Machine Learning in Finance (FS2022) - Final Project

This is the final project of group 2 for the Seminar Introduction to Machine Learning (03SMBOEC0385). Our group used Google Colab to simplify collaboration. To load the data we used !git clone to clone the repository with the data on Google Colab. In case you want to run the jupyter notebook on your own device instead, you can also download the data from this repository and change the filepath in pd.read_csv() to the filepath of the data.

Team Members
Repository Structure
Project Overview
Key Features
Models Evaluated
Getting Started
Results
Future Work

Team Members

Jan Heinrich Schlegel
Robert Bibaj
Simon Klaassen
Thomas Meier

Repository Structure

├── Data
│   ├── 2014_Financial_Data.csv
│   ├── 2015_Financial_Data.csv
│   ├── 2016_Financial_Data.csv
│   ├── 2017_Financial_Data.csv
│   └── 2018_Financial_Data.csv
├── Documents
│   ├── ML_in_Finance.pdf
│   └── ML_in_Finance_Presentation.pdf
├── ML_in_Finance_Group2_FinalProject.ipynb
└── README.md

Project Overview

Our project explores the application of various machine learning models to predict stock performance based on historical financial data from 2014 to 2018. The project entails data preprocessing, feature engineering, model selection, and evaluation to address challenges such as class imbalances, missing values, and outliers.

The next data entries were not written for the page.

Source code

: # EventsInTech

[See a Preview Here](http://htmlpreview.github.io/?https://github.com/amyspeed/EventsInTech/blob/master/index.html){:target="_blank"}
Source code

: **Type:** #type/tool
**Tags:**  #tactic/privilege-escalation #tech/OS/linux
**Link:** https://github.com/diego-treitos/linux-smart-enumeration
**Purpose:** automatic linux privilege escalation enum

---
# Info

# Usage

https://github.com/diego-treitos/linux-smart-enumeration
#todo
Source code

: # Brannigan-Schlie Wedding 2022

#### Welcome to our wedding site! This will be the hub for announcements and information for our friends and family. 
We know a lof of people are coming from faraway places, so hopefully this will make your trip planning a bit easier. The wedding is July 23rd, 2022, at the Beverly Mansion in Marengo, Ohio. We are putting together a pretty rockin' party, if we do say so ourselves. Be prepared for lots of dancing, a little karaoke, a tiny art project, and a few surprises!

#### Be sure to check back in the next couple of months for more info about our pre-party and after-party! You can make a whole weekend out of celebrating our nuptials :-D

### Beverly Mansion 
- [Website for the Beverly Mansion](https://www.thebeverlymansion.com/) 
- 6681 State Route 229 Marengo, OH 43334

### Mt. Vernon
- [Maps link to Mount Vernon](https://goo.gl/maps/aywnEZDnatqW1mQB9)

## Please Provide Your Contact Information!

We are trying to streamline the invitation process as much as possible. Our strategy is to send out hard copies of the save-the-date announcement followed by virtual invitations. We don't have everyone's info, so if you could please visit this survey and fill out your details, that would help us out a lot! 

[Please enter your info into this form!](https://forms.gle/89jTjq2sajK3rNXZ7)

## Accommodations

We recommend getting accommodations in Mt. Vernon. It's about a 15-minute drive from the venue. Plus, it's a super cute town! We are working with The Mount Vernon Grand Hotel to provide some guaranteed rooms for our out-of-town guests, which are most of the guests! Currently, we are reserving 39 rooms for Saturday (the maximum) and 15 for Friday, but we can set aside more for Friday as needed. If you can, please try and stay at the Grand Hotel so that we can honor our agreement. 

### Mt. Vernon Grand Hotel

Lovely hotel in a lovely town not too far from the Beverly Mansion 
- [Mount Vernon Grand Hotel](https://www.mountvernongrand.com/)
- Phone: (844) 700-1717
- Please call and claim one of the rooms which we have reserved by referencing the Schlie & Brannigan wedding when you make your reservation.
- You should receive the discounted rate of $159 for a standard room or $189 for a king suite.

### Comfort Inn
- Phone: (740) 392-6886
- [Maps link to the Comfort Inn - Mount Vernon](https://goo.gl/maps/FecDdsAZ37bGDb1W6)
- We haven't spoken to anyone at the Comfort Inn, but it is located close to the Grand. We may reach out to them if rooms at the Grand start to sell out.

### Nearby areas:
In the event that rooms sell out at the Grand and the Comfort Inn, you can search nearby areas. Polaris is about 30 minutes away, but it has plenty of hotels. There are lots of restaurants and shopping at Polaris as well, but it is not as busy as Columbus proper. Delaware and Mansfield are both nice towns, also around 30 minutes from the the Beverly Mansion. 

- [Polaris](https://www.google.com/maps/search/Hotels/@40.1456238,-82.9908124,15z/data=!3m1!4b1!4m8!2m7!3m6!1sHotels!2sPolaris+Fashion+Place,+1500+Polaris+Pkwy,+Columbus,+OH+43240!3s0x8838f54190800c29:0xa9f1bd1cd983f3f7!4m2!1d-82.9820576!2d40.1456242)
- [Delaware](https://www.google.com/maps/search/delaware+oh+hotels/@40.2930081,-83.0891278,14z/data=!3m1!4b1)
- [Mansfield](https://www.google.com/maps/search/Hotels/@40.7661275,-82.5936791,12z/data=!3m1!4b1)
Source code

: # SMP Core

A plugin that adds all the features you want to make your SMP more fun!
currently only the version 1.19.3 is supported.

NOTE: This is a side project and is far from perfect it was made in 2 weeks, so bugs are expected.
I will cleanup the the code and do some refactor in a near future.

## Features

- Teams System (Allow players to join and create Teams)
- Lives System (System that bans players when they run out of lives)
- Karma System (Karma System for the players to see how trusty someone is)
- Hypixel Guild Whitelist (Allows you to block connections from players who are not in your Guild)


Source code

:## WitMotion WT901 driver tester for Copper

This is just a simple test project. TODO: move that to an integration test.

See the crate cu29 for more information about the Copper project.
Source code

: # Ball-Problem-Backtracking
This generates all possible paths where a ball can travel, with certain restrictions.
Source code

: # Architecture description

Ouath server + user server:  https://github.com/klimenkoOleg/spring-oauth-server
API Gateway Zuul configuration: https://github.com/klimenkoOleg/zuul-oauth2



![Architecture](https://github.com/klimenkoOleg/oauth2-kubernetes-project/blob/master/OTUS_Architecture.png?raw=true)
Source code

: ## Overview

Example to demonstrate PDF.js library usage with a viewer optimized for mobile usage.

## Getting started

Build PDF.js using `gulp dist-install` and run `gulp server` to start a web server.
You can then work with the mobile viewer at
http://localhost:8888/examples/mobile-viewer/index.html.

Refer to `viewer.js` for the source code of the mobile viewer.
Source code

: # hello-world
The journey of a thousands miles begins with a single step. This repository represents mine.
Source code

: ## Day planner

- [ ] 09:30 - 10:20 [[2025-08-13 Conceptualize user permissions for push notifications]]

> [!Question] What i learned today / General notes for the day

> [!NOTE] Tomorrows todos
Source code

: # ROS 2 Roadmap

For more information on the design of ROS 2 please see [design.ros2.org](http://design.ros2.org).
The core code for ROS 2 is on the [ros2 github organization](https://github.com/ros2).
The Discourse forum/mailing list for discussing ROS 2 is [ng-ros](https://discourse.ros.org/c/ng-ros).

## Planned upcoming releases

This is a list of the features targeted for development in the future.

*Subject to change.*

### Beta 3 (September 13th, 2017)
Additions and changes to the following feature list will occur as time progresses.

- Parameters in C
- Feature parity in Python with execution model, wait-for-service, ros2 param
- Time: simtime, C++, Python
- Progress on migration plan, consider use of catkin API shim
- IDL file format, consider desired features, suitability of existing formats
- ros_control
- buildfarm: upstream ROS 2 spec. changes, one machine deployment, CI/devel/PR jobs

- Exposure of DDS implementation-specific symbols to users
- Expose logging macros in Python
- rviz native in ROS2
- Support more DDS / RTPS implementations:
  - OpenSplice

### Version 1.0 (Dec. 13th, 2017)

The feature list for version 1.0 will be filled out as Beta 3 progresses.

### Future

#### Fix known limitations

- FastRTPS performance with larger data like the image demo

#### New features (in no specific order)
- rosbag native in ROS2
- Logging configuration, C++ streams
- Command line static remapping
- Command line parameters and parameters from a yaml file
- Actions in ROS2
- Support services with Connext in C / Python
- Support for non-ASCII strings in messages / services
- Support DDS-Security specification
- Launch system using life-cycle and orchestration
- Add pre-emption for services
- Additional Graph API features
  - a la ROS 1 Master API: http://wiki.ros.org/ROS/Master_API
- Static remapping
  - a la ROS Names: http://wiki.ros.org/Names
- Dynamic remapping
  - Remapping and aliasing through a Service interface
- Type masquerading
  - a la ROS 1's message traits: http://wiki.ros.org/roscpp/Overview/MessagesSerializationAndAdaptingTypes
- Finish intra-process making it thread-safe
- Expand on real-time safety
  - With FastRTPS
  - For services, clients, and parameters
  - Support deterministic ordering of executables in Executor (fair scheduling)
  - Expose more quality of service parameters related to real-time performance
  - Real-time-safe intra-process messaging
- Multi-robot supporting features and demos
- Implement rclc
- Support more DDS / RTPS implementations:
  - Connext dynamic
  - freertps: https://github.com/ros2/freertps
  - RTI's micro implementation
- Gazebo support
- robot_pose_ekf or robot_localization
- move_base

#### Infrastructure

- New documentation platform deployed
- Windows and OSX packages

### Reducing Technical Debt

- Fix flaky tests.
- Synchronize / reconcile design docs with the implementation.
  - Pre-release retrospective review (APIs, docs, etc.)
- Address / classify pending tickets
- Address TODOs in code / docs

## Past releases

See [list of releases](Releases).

We rigorously tested models including Logistic Regression, Gaussian Naive Bayes, Random Forest, XGBoost, Support Vector Machine, and Feedforward Neural Networks to identify the most effective predictors of stock recommendations.

Key Features

Data concatenation and preprocessing to handle missing values and outliers.
Implementation of KNN imputation and Isolation Forest for data cleaning.
Feature engineering based on the Sustainable Growth Model and financial ratios.
Evaluation of model performance using the weighted F1-score as the primary metric.
Analysis of class imbalances with techniques like RandomOverSampler for balanced training.

Models Evaluated

Logistic Regression
Gaussian Naive Bayes
Random Forest
XGBoost
Support Vector Machine (SVM)
Feedforward Neural Networks with multiple hidden layers and dropout

Getting Started

To run the analysis:

Ensure you have Jupyter Notebook or JupyterLab installed.
Clone the repository and navigate to the project folder.
Open ML_in_Finance_Group2_FinalProject.ipynb in Jupyter.
Install required Python packages listed in the beginning of the jupyter notebook.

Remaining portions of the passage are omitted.